“wHaT tHe HeCK iS hEc?” - You, probably. I know it was me at some point.
HEC (HTTP Event Collector) is a super easy way to send data into Splunk. It opens up the opportunity to quickly update a script or application to send data into Splunk without having to install a forwarder or setting up a syslog server.
In this guide, we’ll go through the process of setting up HEC and making a simple Python script to send data into Splunk.
Setting Up HEC
Let’s start by setting up HEC in Splunk.
- If it doesn’t exist yet, make a new index for the data you’re going to send.
- Go to Settings > Data Inputs > HTTP Event Collector.
- Click on Global Settings and make sure
All Tokens
is enabled and click Save. This will allow HEC to accept data. - Click on New Token. Fill in the details and click Next. (Unless you’re working with a data source that needs indexer acknowledgement, you can leave it unchecked.)

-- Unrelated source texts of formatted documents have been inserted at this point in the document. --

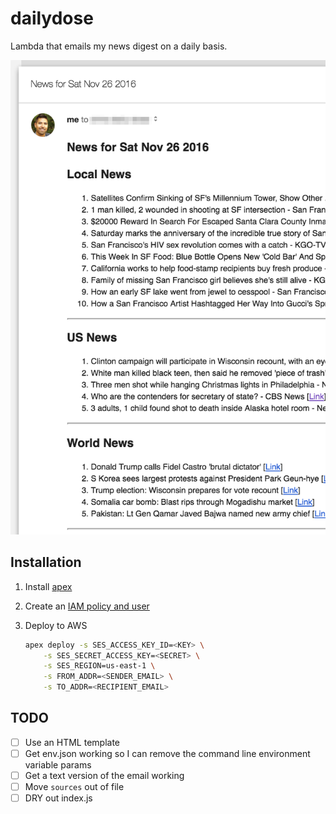 # dailydose
Lambda that emails my news digest on a daily basis.

![Sample email](/screenshot.png?raw=true "Sample email")

## Installation

1. Install [apex](http://apex.run/)
1. Create an [IAM policy and user](https://github.com/apex/apex/blob/master/docs/aws-credentials.md#minimum-iam-policy)
1. Deploy to AWS

    ```bash
    apex deploy -s SES_ACCESS_KEY_ID=<KEY> \
        -s SES_SECRET_ACCESS_KEY=<SECRET> \
        -s SES_REGION=us-east-1 \
        -s FROM_ADDR=<SENDER_EMAIL> \
        -s TO_ADDR=<RECIPIENT_EMAIL>
    ```

## TODO
* [ ] Use an HTML template
* [ ] Get env.json working so I can remove the command line environment variable params
* [ ] Get a text version of the email working
* [ ] Move `sources` out of file
* [ ] DRY out index.js
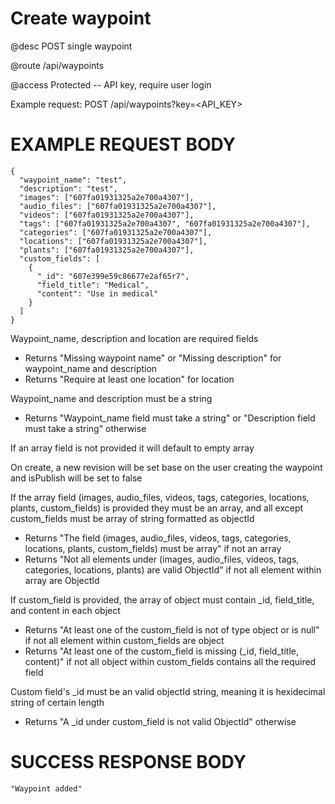 # Create waypoint
@desc POST single waypoint

@route /api/waypoints

@access Protected -- API key, require user login

Example request: POST /api/waypoints?key=<API_KEY>

# EXAMPLE REQUEST BODY
```
{
  "waypoint_name": "test",
  "description": "test",
  "images": ["607fa01931325a2e700a4307"],
  "audio_files": ["607fa01931325a2e700a4307"],
  "videos": ["607fa01931325a2e700a4307"],
  "tags": ["607fa01931325a2e700a4307", "607fa01931325a2e700a4307"],
  "categories": ["607fa01931325a2e700a4307"],
  "locations": ["607fa01931325a2e700a4307"],
  "plants": ["607fa01931325a2e700a4307"],
  "custom_fields": [
    {
      "_id": "607e399e59c86677e2af65r7",
      "field_title": "Medical",
      "content": "Use in medical"
    }
  ]
}
```

Waypoint_name, description and location are required fields
- Returns "Missing waypoint name" or "Missing description" for waypoint_name and description
- Returns "Require at least one location" for location

Waypoint_name and description must be a string
- Returns "Waypoint_name field must take a string" or "Description field must take a string" otherwise

If an array field is not provided it will default to empty array

On create, a new revision will be set base on the user creating the waypoint and isPublish will be set to false

If the array field (images, audio_files, videos, tags, categories, locations, plants, custom_fields) is provided they must be an array, and all except custom_fields must be array of string formatted as objectId
- Returns "The field (images, audio_files, videos, tags, categories, locations, plants, custom_fields) must be array" if not an array
- Returns "Not all elements under (images, audio_files, videos, tags, categories, locations, plants) are valid ObjectId" if not all element within array are ObjectId

If custom_field is provided, the array of object must contain _id, field_title, and content in each object
- Returns "At least one of the custom_field is not of type object or is null" if not all element within custom_fields are object
- Returns "At least one of the custom_field is missing (_id, field_title, content)" if not all object within custom_fields contains all the required field

Custom field's _id must be an valid objectId string, meaning it is hexidecimal string of certain length
- Returns "A _id under custom_field is not valid ObjectId" otherwise

# SUCCESS RESPONSE BODY
```
"Waypoint added"
```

- In the Input Settings page, there are a couple items to configure:
- Source type: You can either pick an existing source type or create a new one. I’m going to make a sourcetype called
bearlychilly:json
and I’ll leave theprops.conf
stanza for it below as an example. - Select Allowed Indexes: You can leave this blank.
- Default Index: Select the index you want to send the data to.
- Source type: You can either pick an existing source type or create a new one. I’m going to make a sourcetype called
- Click Review, verify the settings, and click Submit.
- Take a note of the token that’s generated. You’ll need it to send data to Splunk.
# Nothing fancy here, just a simple sourcetype for JSON data.
[bearlychilly:json]
KV_MODE = json
TRUNCATE = 9999
# The timestamp parsing is for the "advanced" example at the end of this guide and not the ISS example.
TIME_PREFIX = "time": "
MAX_TIMESTAMP_LOOKAHEAD = 26
TIME_FORMAT = %Y-%m-%dT%H:%M:%S.%f
Gathering Additional Information
Now that we have the HEC token, let’s gather the rest of the information that we need to send data to Splunk. Let’s start with the URI. This doc from Splunk has a good explanation of the URI format: https://docs.splunk.com/Documentation/Splunk/latest/Data/UsetheHTTPEventCollector#Send_data_to_HTTP_Event_Collector.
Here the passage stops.